HR professionals should be promoting the importance of self-awareness if they want to help their employees grow and develop – that’s the assertion from one industry expert who insists the skill is a critical workplace asset.
“If we can help people increase that self-awareness, they know what competencies they have and which ones are primitive at the moment so they can make strategic and conscious decisions as to what they should be working on,” says Janice Parvianinen, global partner at Lumina Learning.
“Then they start to recognize the value of diversity with the others they work with and they can easily graduate to the level of looking at their team as a combination of strengths rather than a mess of weaknesses,” she continues.
According to Parvianinen, self-awareness is also essential for progression – both professional and personal.
“If you punch a destination to into a GPS, you tell it where you want to go but the first thing it’s going to ask is; ‘Where are you?’” she tells HRM. “So if you want to go anywhere, the first thing you need to know is – where are you currently?”

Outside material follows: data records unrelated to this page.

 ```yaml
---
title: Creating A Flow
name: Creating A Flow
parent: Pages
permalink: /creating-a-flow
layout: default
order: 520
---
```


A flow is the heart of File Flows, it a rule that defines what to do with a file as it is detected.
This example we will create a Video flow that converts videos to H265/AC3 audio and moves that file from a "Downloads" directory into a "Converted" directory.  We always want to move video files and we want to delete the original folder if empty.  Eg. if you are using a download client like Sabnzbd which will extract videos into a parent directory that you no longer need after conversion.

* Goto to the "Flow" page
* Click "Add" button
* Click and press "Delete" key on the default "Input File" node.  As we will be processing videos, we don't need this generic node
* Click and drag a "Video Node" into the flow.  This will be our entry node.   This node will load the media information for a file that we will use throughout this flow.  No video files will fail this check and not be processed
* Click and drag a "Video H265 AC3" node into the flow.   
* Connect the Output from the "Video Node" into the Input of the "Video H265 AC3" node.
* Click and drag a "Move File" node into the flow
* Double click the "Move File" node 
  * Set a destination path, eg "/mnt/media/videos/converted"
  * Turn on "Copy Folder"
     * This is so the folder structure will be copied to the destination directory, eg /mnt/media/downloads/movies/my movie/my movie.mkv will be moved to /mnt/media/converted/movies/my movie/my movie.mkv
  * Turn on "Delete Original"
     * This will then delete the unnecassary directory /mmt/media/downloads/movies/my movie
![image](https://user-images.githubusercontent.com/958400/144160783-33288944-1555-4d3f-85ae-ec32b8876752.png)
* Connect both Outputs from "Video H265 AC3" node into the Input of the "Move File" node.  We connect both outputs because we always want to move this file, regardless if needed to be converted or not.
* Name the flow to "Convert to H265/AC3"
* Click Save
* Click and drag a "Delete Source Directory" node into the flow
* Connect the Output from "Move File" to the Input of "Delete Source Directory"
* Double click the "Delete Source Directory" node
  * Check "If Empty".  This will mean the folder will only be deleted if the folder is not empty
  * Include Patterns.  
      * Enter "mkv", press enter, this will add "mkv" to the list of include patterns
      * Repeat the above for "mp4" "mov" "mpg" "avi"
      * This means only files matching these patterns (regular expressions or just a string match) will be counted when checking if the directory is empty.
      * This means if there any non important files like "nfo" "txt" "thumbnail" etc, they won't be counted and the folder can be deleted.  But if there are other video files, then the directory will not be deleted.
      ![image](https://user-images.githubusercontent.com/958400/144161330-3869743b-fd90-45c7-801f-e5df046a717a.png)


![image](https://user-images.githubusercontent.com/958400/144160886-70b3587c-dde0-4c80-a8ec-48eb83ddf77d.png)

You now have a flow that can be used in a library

Parvianinen claims that improved self-awareness not only impacts an individual’s own potential but also helps employees understand their employees’ alternative approaches.
“It’s not just being aware of self, it’s also learning tools like these with a team and then realizing it’s not personal, it’s personality,” she told HRM. “That person is not out to get me, it’s just in this situation I’m people-focused and they’re outcome focused and we’re seeing the world totally different yet look at the great diversity they bring. Look what value they add.
“It can really help the individual articulate who they are and help them understand others who are different from them and then be able to look at what they’re choosing to do with their energy and what they’re not doing and then make a conscious action plan and say; ‘Now for the next level of my game, I would like to work on these competencies.’”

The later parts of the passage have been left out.